Earlier the Associated Press news agency quoted Ahmed Jerksi, manager of the oil installation in Brega, as saying that pro-Gaddafi forces took control of the facility at dawn without using force.
There were conflicting claims about the casualties from these battles.
Government forces were also reported to be battling to regain control of rebel-held towns close to Tripoli, trying to create a buffer zone around what is still Gaddafi's seat of power.
Our correspondent said an air raid carried out by forces loyal to Gaddafi reportedly targeted a weapons store about 6km outside the eastern town of Ajdabiya.
Witnesses told the Associated Press news agency that they saw two warplanes bomb the town's eastern outskirts at 10am local time.
They also said pro-Gaddafi forces were advancing on the town. "I see two jets bombing now,'' one witness said, speaking on the condition of anonymity.

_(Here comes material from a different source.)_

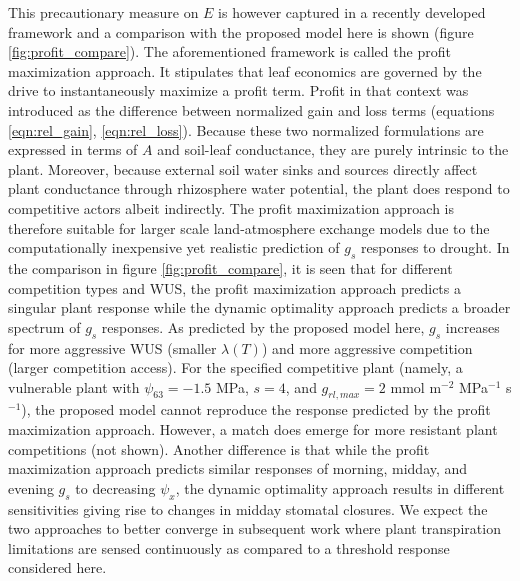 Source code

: \documentclass[utf8]{frontiersSCNS} %
\begin{document}
This precautionary measure on $E$ is however captured in a recently developed framework \citep{sperry_pragmatic_2016, sperry_predicting_2017} and a comparison with the proposed model here is shown (figure \ref{fig:profit_compare}). The aforementioned framework is called the profit maximization approach. It stipulates that leaf economics are governed by the drive to instantaneously maximize a profit term. Profit in that context was introduced as the difference between normalized gain and loss terms (equations \ref{eqn:rel_gain}, \ref{eqn:rel_loss}). Because these two normalized formulations are expressed in terms of $A$ and soil-leaf conductance, they are purely intrinsic to the plant. Moreover, because external soil water sinks and sources directly affect plant conductance through rhizosphere water potential, the plant does respond to competitive actors albeit indirectly. The profit maximization approach is therefore suitable for larger scale land-atmosphere exchange models due to the computationally inexpensive yet realistic prediction of $g_s$ responses to drought. In the comparison in figure \ref{fig:profit_compare}, it is seen that for different competition types and WUS, the profit maximization approach predicts a singular plant response while the dynamic optimality approach predicts a broader spectrum of $g_s$ responses. As predicted by the proposed model here, $g_s$ increases for more aggressive WUS (smaller $\lambda(T)$) and more aggressive competition (larger competition access). For the specified competitive plant (namely, a vulnerable plant with $\psi_{63} = -1.5$ MPa, $s=4$, and $g_{rl,max} = 2$ mmol m$^{-2}$ MPa$^{-1}$ s$^{-1}$), the proposed model cannot reproduce the response predicted by the profit maximization approach. However, a match does emerge for more resistant plant competitions (not shown). Another difference is that while the profit maximization approach predicts similar responses of morning, midday, and evening $g_s$ to decreasing $\psi_x$, the dynamic optimality approach results in different sensitivities giving rise to changes in midday stomatal closures. We expect the two approaches to better converge in subsequent work where plant transpiration limitations are sensed continuously as compared to a threshold response considered here.
\end{document}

Another witness said rebel forces were rushing to the western side of Ajdabiya to meet the advancing pro-Gaddafi force.
Libyan forces have launched repeated air raids during the two-week revolt but all of them have been reported to target facilities that store weapons in areas controlled by the rebels.
Plea for UN-backed strikes
Meanwhile, the rebel National Libyan Council in east Libya called for UN-backed air strikes on foreign mercenaries used by Gaddafi against his own people.

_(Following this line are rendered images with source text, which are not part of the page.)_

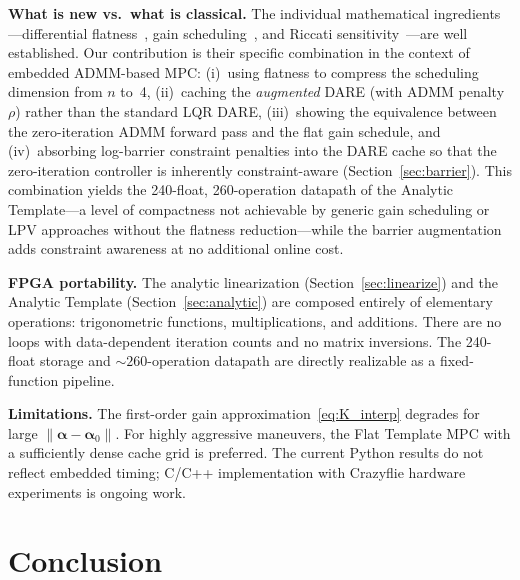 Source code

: \documentclass[letterpaper, 10pt, conference]{IEEEtran}
\newcommand{\balpha}{\bm{\alpha}}
\begin{document}
\textbf{What is new vs.\ what is classical.}
The individual mathematical ingredients---differential
flatness~\cite{fliess1995,mellinger2011},
gain scheduling~\cite{rugh2000},
and Riccati sensitivity~\cite{hewer1971,konstantinov1993}---are
well established.
Our contribution is their specific combination in the context
of embedded ADMM-based MPC:
(i)~using flatness to compress the scheduling dimension from
$n$ to~4,
(ii)~caching the \emph{augmented} DARE (with ADMM penalty $\rho$)
rather than the standard LQR DARE,
(iii)~showing the equivalence between the zero-iteration ADMM
forward pass and the flat gain schedule,
and (iv)~absorbing log-barrier constraint penalties into the DARE
cache so that the zero-iteration controller is inherently
constraint-aware (Section~\ref{sec:barrier}).
This combination yields the 240-float, 260-operation
datapath of the Analytic Template---a level of compactness
not achievable by generic gain scheduling or LPV approaches
without the flatness reduction---while the barrier augmentation
adds constraint awareness at no additional online cost.

\textbf{FPGA portability.}
The analytic linearization (Section~\ref{sec:linearize}) and the
Analytic Template (Section~\ref{sec:analytic}) are composed entirely
of elementary operations: trigonometric functions, multiplications,
and additions.
There are no loops with data-dependent iteration counts
and no matrix inversions.
The 240-float storage and ${\sim}260$-operation datapath
are directly realizable as a fixed-function pipeline.

\textbf{Limitations.}
The first-order gain approximation~\eqref{eq:K_interp} degrades
for large $\|\balpha - \balpha_0\|$.
For highly aggressive maneuvers, the Flat Template MPC with a
sufficiently dense cache grid is preferred.
The current Python results do not reflect embedded timing;
C/C++ implementation with Crazyflie hardware experiments
is ongoing work.

\section{Conclusion}\label{sec:conclusion}
\end{document}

Hafiz Ghoga, a spokesman for the council based in Benghazi, told a news conference that Gaddafi was using "African mercenaries in Libyan cities" which amounted to an invasion of the oil producing North African nation.

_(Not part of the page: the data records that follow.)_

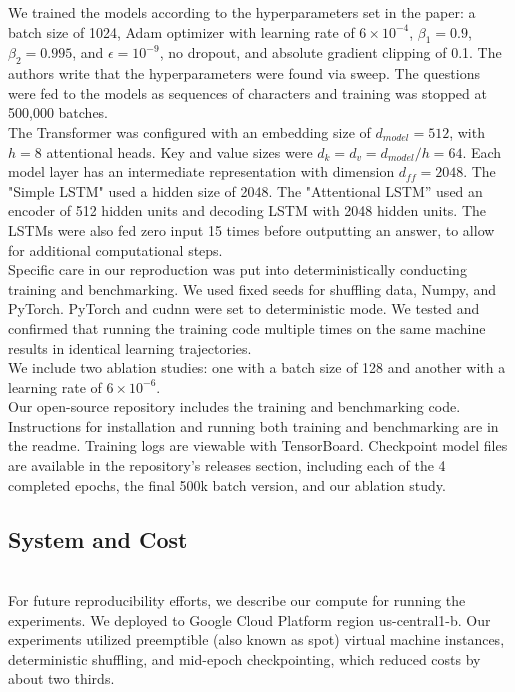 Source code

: We trained the models according to the hyperparameters set in the paper: a batch size of 1024, Adam optimizer with learning rate of $6 \times 10^{-4}$,  $\beta_{1} = 0.9$, $\beta_{2} = 0.995$, and $\epsilon = 10^{-9}$, no dropout, and absolute gradient clipping of 0.1. The authors write that the hyperparameters were found via sweep. The questions were fed to the models as sequences of characters and training was stopped at 500,000 batches.\\

The Transformer was configured with an embedding size of $d_{model} = 512$, with $h = 8$ attentional heads. Key and value sizes were $d_{k} = d_{v} = d_{model}/h = 64$. Each model layer has an intermediate representation with dimension $d_{ff} = 2048$. The "Simple LSTM" used a hidden size of 2048. The "Attentional LSTM” used an encoder of 512 hidden units and decoding LSTM with 2048 hidden units. The LSTMs were also fed zero input 15 times before outputting an answer, to allow for additional computational steps. \\

Specific care in our reproduction was put into deterministically conducting training and benchmarking. We used fixed seeds for shuffling data, Numpy, and PyTorch. PyTorch and cudnn were set to deterministic mode. We tested and confirmed that running the training code multiple times on the same machine results in identical learning trajectories. \\

We include two ablation studies: one with a batch size of 128 and another with a learning rate of $6 \times 10^{-6}$. \\

Our open-source repository\supercite{hs-math-nlp} includes the training and benchmarking code. Instructions for installation and running both training and benchmarking are in the readme. Training logs are viewable with TensorBoard\supercite{tensorboard}. Checkpoint model files are available in the repository's releases section, including each of the 4 completed epochs, the final 500k batch version, and our ablation study. \\

\subsection{System and Cost} \\

For future reproducibility efforts, we describe our compute for running the experiments. We deployed to Google Cloud Platform region us-central1-b. Our experiments utilized preemptible (also known as spot) virtual machine instances, deterministic shuffling, and mid-epoch checkpointing, which reduced costs by about two thirds. \\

"We call for specific attacks on strongholds of these mercenaries," he said, but added: "The presence of any foreign forces on Libyan soil is strongly opposed. There is a big difference between this and strategic air strikes."
Wednesday's developments come as the US sent warships to the region as part of a Western effort to pile more pressure on Gaddafi to stop his violent crackdown and step aside.
The destroyer USS Barry moved through the Suez Canal on Monday and into the Mediterranean Sea.
Two amphibious assault ships, the USS Kearsarge, which can carry 2,000 marines, and the USS Ponce passed through the canal on Wednesday.
The White House said the ships were being redeployed in preparation for possible humanitarian efforts but stressed it "was not taking any options off the table".
"We are looking at a lot of options and contingencies. No decisions have been made on any other actions," Robert Gates, the US defence secretary, said.
The US says Libya could sink into civil war unless Gaddafi quits amid fears that the uprising - the bloodiest
against long-serving rulers in north Africa and the Middle East - could cause a humanitarian crisis.
Hillary Clinton, the US secretary of state, has cautioned that "Libya could become a peaceful democracy or it could face protracted civil war".
But Gaddafi remains defiant and his son, Saif al-Islam, has warned the West against launching military action, insisting that his father would neither step down nor go into exile.